WHAT YOU HAVE TO DO:
Among the entries below, find each line holding "connecting" and return it.

SUPPLIED DATA:
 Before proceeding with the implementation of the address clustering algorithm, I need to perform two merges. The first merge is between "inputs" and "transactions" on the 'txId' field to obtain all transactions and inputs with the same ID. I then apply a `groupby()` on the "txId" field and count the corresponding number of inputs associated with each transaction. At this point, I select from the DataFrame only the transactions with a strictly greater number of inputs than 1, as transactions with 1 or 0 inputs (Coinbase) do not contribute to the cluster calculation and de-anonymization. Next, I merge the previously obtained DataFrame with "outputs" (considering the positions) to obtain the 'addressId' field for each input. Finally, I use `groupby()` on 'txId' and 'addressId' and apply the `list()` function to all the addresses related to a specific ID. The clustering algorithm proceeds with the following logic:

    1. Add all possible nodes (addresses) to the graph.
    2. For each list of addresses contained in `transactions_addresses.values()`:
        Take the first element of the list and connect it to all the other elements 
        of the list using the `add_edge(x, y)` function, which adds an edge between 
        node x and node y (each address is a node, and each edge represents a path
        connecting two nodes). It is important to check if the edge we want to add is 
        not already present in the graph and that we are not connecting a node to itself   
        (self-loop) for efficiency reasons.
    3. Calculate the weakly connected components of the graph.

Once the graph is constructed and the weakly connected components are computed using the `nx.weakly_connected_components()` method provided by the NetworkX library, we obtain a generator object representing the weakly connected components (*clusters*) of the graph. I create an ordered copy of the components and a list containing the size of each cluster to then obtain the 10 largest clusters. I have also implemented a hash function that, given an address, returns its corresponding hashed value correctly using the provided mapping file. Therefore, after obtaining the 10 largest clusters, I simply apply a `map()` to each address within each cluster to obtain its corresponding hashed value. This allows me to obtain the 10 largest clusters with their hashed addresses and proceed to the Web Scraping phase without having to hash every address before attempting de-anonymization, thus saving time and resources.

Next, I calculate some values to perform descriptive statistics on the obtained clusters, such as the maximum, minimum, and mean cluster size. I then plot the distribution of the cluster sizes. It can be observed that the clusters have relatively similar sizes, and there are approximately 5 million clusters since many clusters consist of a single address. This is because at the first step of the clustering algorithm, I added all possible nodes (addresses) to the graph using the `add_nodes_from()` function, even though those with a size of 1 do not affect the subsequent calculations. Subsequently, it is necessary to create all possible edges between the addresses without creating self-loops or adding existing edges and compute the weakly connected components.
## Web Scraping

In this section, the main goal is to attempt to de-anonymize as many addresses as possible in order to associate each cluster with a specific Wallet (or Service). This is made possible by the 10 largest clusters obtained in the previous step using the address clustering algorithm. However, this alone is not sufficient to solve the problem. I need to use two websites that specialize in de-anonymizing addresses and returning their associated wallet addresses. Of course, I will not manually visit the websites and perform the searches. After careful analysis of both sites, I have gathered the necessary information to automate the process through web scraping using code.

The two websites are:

RESULT OF THIS EXERCISE:
        connecting two nodes). It is important to check if the edge we want to add is 
        not already present in the graph and that we are not connecting a node to itself   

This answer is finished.